Parker set his hand on her shoulder. “Once we have his name, the tables turn. We go on offense instead of constantly reacting to whatever he does. You and Wyatt will be out of harm’s way.”

Sienna said, “Why did he come after Wyatt?”

Nina turned to her friend. It was a good question, but she didn’t know the answer.

“Wyatt is connected to this now.” Parker’s words were measured, cautious.

Nina took a step back anyway. This was her fault. She’d put Wyatt on Mr. Thomas’s radar. “First he shoots Tashi, and now he comes after you? I thought everything was directed at me because I’m trying to catch him.” It should have been. No one else was supposed to get caught in this killer’s cross fire.

“Nina—”

“No.” Sienna was going to try and convince her that it was fine when it wasn’t. Or that there was nothing she could have done to prevent this. Nina couldn’t handle that. Wyatt could have died and it would’ve been her fault. She fought the urge to go to him, to touch him and reassure herself that he was okay.

The EMT said something. Parker squeezed her arm, then shook Wyatt’s hand in some elaborate move she didn’t know. Sienna said, “We’ll be outside.”

And then she was alone with him. He sat on the bed, looking for all the world like he’d been run through one of those old-fashioned clothes dryers that squeezed things flat.

“Come here, Nina.”

She didn’t move. “The last time I tried to do that, you yelled at me.” She didn’t mean to sound impatient, but what if she hugged him and wound up hurting him? She was beginning to understand Parker’s reaction.

“Because the evidence on me hadn’t been collected.” He sighed. “Nina, come here.”

She made it to him on wooden legs. Wyatt put his hand on her shoulder and used it to keep him stable when he stood. She looked up at his dark eyes and touched his forearm so he didn’t break their connection.

Wyatt said, “I’m okay. I tried to arrest him. We fought. I got DNA, and he clocked me in the throat before I tried to shoot him. Then he was gone.”

“Is that supposed to make me feel better?”
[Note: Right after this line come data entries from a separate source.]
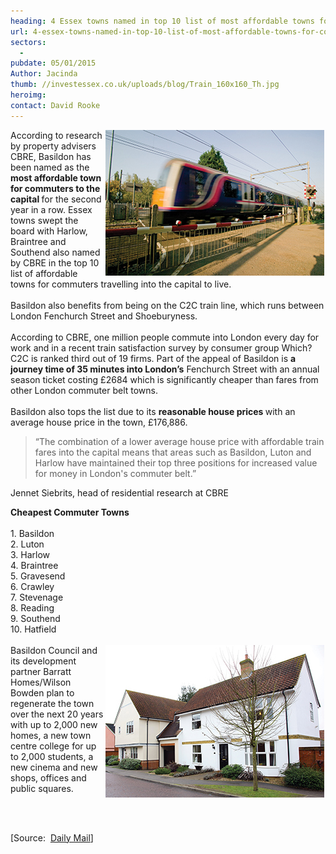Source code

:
 ```yaml
---
heading: 4 Essex towns named in top 10 list of most affordable towns for commuters to London
url: 4-essex-towns-named-in-top-10-list-of-most-affordable-towns-for-commuters-to-london
sectors:
  -  
pubdate: 05/01/2015
Author: Jacinda
thumb: //investessex.co.uk/uploads/blog/Train_160x160_Th.jpg
heroimg: 
contact: David Rooke
---
```

<p><img alt='Basildon the most affordable town for commuters to the capital' src='../uploads/blog/Train_350px.jpg' style='float:right; height:233px; margin-left:2px; margin-right:2px; width:350px'/>According to research by property advisers CBRE, Basildon has been named as the <strong>most affordable town for commuters to the capital </strong>for the second year in a row. Essex towns swept the board with Harlow, Braintree and Southend also named by CBRE in the top 10 list of affordable towns for commuters travelling into the capital to live.<br/><br/>Basildon also benefits from being on the C2C train line, which runs between London Fenchurch Street and Shoeburyness.<br/><br/>According to CBRE, one million people commute into London every day for work and in a recent train satisfaction survey by consumer group Which? C2C is ranked third out of 19 firms. Part of the appeal of Basildon is <strong>a journey time of 35 minutes into London’s</strong> Fenchurch Street with an annual season ticket costing £2684 which is significantly cheaper than fares from other London commuter belt towns.<br/><br/>Basildon also tops the list due to its <strong>reasonable house prices </strong>with an average house price in the town, £176,886.</p><blockquote><p>“The combination of a lower average house price with affordable train fares into the capital means that areas such as Basildon, Luton and Harlow have maintained their top three positions for increased value for money in London's commuter belt.”</p></blockquote><p>Jennet Siebrits, head of residential research at CBRE</p><p><strong>Cheapest Commuter Towns</strong><br/><br/>1. Basildon<br/>2. Luton<br/>3. Harlow<br/>4. Braintree<br/>5. Gravesend<br/>6. Crawley<br/>7. Stevenage<br/>8. Reading<br/>9. Southend<br/>10. Hatfield<br/><br/><img alt='Basildon tops the list of reasonable house prices' src='../uploads/blog/IE294_350px.jpg' style='float:right; height:244px; margin-left:2px; margin-right:2px; width:350px'/>Basildon Council and its development partner Barratt Homes/Wilson Bowden plan to regenerate the town over the next 20 years with up to 2,000 new homes, a new town centre college for up to 2,000 students, a new cinema and new shops, offices and public squares.</p><p> </p><p><br/>[Source:  <a href='http://www.thisismoney.co.uk/money/mortgageshome/article-2897047/Essex-town-Basildon-named-affordable-London-commuter-base.html#ixzz3OJp7h3Sm'>Daily Mail</a>]</p>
His face softened and he pulled her to him. Nina wrapped her arms around his waist and fought the tide of emotion that threatened to turn the lump in her throat to tears. Crying never solved anything, even if Sienna said it made her feel better. It didn’t change things; it only made Nina’s face puffy and blocked her sinuses.
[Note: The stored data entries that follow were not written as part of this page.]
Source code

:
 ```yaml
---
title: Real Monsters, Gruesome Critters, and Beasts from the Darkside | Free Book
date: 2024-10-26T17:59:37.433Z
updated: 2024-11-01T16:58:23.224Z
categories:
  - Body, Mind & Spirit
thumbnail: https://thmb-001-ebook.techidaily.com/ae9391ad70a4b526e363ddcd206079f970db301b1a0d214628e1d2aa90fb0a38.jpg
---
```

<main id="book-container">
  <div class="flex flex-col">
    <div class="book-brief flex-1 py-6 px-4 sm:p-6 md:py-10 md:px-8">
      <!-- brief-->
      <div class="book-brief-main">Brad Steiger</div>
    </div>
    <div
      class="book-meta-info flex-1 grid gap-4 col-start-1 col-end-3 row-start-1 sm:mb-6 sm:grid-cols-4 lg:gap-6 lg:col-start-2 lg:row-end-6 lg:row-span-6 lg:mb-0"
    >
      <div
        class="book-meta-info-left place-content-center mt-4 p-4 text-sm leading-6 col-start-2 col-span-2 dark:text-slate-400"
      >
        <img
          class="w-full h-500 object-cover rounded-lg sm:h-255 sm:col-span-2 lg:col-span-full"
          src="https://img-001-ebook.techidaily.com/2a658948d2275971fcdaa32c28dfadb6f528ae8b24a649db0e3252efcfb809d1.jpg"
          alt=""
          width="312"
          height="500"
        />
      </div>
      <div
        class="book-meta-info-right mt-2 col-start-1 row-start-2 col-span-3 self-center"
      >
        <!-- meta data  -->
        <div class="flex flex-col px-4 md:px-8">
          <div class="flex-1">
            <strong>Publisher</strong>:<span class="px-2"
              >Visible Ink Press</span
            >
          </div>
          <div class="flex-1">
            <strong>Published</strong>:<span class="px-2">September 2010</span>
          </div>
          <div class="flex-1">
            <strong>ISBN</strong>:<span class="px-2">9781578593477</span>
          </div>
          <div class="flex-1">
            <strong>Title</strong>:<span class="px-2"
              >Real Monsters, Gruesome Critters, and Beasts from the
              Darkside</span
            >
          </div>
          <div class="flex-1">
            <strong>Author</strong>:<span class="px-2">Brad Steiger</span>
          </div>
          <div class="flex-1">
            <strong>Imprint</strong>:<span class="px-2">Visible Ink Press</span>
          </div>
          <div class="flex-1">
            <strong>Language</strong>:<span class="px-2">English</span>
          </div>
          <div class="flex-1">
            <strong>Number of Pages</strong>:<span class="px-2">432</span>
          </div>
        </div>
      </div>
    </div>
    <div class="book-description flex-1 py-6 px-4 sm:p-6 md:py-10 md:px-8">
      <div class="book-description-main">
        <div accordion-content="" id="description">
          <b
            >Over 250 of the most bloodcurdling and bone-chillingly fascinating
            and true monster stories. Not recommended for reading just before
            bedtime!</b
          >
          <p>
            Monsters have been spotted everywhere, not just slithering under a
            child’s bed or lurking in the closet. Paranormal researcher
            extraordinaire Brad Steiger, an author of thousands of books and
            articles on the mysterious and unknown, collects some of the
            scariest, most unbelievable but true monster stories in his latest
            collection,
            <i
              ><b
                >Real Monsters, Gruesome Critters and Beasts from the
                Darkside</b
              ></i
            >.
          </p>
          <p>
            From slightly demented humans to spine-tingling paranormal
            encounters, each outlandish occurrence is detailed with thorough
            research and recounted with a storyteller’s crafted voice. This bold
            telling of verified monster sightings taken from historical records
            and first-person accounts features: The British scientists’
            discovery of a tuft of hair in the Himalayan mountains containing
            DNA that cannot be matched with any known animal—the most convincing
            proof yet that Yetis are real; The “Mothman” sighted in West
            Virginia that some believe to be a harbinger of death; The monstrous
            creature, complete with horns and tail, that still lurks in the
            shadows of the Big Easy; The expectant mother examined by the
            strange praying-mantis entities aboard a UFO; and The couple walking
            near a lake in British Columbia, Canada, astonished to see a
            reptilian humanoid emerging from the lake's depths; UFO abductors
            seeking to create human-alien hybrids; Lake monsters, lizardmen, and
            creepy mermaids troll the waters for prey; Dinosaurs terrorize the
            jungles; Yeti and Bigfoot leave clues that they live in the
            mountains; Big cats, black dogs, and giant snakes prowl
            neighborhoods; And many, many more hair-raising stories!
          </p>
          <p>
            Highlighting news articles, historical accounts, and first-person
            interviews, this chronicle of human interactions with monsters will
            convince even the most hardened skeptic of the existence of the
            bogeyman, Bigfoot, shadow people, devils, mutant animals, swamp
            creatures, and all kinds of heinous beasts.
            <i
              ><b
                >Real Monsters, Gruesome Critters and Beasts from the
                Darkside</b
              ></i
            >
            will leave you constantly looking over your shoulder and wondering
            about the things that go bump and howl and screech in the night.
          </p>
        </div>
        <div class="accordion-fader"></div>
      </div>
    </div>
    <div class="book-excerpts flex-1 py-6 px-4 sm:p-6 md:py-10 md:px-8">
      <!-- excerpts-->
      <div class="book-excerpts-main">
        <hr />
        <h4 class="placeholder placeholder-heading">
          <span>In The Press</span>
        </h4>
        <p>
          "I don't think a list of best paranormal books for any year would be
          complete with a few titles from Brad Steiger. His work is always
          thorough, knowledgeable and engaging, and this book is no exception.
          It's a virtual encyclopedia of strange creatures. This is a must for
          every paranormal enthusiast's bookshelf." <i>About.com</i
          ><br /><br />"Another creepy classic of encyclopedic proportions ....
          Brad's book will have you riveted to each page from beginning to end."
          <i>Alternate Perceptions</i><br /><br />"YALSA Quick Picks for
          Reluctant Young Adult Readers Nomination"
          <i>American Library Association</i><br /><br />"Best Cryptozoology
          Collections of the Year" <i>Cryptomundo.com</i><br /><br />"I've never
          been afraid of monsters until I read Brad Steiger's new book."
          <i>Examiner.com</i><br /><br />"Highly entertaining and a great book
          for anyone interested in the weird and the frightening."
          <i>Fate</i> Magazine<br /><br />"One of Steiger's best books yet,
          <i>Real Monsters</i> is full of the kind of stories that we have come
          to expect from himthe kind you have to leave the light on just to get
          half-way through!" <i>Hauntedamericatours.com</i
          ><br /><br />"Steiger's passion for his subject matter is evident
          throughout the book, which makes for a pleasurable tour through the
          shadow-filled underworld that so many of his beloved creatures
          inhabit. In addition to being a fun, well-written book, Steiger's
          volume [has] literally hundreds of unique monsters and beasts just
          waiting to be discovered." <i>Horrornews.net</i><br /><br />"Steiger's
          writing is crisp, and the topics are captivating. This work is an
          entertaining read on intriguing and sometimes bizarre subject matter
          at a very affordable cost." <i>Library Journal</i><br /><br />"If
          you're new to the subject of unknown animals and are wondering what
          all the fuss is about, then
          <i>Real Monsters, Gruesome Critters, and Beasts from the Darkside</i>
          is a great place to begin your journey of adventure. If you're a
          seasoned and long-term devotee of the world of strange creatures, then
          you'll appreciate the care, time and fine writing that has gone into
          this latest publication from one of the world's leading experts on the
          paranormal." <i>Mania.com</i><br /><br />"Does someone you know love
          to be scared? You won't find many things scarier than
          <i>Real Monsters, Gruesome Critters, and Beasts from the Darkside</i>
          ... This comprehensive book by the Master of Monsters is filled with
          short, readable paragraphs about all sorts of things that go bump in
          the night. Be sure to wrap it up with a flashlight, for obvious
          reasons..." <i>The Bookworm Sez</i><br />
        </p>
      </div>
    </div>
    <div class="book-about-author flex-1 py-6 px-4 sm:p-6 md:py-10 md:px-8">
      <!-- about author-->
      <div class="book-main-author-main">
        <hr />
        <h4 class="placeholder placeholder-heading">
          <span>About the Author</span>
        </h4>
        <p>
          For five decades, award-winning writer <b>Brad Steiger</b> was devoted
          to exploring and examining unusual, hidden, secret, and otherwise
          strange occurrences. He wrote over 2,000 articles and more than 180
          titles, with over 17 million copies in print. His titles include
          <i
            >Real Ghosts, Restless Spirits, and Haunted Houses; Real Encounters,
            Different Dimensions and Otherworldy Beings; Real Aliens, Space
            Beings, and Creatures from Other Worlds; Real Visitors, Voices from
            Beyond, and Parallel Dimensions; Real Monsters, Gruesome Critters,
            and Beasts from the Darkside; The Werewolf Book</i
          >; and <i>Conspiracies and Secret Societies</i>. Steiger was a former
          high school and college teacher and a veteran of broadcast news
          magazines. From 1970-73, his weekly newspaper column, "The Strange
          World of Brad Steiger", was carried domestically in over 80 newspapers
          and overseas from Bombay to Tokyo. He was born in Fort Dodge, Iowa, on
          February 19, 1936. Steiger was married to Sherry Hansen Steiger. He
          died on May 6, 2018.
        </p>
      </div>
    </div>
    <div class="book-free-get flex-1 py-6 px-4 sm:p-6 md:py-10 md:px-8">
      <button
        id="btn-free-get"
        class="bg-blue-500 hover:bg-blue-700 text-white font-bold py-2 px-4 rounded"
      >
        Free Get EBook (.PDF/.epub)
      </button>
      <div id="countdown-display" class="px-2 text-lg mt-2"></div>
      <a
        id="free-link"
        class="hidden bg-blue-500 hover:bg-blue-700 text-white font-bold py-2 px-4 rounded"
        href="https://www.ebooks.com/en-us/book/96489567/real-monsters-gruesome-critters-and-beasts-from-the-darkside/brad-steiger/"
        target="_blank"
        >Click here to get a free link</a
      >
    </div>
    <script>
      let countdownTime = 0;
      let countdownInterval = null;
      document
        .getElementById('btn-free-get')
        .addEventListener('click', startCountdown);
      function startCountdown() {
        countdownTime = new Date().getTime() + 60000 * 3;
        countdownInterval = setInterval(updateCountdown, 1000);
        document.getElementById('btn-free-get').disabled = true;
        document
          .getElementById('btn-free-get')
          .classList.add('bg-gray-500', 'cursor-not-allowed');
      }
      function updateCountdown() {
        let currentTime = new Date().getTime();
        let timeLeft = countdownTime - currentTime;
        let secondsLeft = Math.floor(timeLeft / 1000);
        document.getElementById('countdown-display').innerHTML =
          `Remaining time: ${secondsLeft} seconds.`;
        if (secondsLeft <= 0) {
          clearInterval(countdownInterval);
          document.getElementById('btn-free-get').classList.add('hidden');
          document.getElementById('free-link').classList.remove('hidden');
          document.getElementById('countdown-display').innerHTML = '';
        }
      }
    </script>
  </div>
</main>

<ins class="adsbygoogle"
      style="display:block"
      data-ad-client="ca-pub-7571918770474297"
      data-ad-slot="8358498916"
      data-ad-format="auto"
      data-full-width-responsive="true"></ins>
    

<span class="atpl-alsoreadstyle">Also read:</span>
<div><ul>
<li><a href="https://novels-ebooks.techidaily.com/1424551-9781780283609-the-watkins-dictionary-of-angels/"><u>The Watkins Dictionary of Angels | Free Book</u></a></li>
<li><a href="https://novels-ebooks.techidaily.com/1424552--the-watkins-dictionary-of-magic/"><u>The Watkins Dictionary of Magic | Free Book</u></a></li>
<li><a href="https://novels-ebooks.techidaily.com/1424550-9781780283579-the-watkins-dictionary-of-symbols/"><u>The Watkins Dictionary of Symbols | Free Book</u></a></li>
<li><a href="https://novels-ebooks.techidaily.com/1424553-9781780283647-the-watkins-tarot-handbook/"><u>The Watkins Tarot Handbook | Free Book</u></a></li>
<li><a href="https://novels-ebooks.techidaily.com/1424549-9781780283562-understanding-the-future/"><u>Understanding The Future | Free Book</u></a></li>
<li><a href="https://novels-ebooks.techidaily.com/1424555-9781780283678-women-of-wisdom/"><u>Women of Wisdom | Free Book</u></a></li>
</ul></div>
The front of his shirt was warm from his body heat. Maybe she’d tell Sienna about her discovery of how nice it was to be hugged by a man who was taller and stronger than her at a time when she didn’t feel good. Though given that Parker was Sienna’s husband, she probably already knew that.

Nina pulled in a big breath and sighed, relaxing into the hold Wyatt had on her. “Thank you.”

His hand was on the back of her neck as his fingers sifted through her hair. “You’re welcome.” His chest shook like he was laughing.

Nina leaned back and tried to scowl. “What exactly is funny about this?”

“Plenty.” He squeezed the back of her neck and gently pulled her in so her head was back on his chest. “But I’m not done with the hug yet.”

“Were you really lying here all night?”

“I was passed out, mostly. Tried to call Parker, didn’t get anything. Tried 911. I think he did something to my phone the way he did to yours. I lost track of time. When I woke up enough the phone worked. So I called it in.” Wyatt paused. “I’m still trying to figure it all out. My phone log says I called the cops just before midnight, but it never went through. I woke up a little after six and called again. That’s when they came.”

Nina looked at the alarm clock. “It’s eight now.”

“I told the cops not to call Parker for a while. I thought the call didn’t connect because he was on a job. I wasn’t really thinking clearly. But they checked with the office and nothing was going on so they called him.”

His phone, lying on the bed, rang. Wyatt pulled her with him as he went to answer it. “Ames.” His eyes flashed wide. “You’re kidding me. Yes. Yes, I understand. Thank you.” He hung up.

“That was Karl. Someone tried to kill Ronnie Walters.”